> _The task_: The records below are split into lines. How many of those lines contain the string "packages"? Reply with the number only.

(Provided data)

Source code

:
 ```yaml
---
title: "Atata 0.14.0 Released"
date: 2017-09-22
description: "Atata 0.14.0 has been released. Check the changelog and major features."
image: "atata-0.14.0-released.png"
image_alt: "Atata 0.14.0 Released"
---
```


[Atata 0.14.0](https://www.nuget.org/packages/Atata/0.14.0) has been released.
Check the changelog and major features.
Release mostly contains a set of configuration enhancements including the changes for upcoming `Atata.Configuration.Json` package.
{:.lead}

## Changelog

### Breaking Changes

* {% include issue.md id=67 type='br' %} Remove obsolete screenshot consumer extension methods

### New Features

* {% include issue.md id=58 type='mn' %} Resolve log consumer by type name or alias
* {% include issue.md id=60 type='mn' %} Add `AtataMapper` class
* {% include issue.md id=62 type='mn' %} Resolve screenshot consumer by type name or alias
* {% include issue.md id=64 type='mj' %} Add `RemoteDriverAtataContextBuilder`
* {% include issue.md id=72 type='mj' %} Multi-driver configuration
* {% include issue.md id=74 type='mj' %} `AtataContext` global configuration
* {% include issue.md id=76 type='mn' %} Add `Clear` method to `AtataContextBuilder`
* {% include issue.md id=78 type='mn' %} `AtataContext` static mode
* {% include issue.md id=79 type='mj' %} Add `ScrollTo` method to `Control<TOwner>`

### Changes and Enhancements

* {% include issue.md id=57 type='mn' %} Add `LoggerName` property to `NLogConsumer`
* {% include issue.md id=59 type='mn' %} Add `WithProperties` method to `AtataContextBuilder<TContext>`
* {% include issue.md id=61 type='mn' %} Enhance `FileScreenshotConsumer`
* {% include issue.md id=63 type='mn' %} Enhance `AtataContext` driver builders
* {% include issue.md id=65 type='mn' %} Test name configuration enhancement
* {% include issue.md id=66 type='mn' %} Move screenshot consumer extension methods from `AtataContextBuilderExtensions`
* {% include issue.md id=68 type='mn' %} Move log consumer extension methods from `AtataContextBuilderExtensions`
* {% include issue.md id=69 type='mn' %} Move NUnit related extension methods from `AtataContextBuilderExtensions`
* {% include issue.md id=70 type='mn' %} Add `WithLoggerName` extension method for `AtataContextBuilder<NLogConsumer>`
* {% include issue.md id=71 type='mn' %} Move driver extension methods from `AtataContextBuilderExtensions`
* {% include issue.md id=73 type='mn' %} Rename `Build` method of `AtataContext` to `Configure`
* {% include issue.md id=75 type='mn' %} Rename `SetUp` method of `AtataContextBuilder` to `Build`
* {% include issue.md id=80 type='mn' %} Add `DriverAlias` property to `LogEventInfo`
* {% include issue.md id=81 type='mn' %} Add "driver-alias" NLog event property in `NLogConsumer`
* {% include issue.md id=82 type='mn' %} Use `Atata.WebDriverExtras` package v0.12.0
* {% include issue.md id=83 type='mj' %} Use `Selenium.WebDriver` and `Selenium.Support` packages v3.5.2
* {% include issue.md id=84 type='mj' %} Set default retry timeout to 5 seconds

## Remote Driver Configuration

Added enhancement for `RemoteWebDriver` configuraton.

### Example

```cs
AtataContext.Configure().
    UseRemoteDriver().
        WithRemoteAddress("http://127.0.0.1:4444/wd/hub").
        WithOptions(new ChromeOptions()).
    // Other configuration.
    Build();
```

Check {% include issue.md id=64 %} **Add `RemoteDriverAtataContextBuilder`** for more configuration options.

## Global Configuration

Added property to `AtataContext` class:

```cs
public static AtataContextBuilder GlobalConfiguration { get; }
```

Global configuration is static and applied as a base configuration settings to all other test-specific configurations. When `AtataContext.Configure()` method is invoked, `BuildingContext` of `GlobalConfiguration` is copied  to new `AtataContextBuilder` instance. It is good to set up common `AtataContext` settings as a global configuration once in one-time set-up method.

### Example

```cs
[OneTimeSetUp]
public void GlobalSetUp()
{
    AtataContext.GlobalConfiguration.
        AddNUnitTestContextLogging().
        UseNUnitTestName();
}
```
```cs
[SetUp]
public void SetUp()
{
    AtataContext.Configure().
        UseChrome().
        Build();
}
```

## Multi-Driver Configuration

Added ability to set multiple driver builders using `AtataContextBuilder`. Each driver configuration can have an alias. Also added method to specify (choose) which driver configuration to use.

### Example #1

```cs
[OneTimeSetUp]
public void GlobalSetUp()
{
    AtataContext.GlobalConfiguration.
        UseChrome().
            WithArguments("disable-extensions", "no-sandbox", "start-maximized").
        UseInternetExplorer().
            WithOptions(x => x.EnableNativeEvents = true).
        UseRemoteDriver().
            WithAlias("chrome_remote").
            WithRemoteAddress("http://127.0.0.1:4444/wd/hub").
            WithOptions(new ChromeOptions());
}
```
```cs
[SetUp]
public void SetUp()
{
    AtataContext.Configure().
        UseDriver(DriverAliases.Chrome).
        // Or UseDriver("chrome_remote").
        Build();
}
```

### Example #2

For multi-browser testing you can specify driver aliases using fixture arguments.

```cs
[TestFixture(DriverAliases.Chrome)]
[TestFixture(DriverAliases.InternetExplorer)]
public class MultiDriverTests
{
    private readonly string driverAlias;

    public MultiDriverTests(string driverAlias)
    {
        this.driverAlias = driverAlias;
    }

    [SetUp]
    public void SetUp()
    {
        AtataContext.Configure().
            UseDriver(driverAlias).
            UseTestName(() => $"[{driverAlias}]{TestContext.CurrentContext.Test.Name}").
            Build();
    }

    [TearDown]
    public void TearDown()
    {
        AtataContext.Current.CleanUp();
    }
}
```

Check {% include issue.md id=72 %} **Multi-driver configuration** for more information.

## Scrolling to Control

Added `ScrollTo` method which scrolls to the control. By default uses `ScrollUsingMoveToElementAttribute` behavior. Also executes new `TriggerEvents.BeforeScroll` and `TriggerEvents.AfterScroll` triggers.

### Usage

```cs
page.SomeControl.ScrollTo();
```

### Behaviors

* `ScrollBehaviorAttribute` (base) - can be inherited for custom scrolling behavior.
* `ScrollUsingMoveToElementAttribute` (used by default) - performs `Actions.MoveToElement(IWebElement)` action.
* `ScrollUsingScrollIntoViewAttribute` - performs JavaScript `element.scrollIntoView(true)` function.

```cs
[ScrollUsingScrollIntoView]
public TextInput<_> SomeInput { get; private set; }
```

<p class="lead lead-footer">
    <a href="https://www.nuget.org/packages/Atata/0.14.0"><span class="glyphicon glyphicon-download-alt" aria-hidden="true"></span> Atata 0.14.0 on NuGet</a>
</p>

(End Provided data)

> _Task response_: 3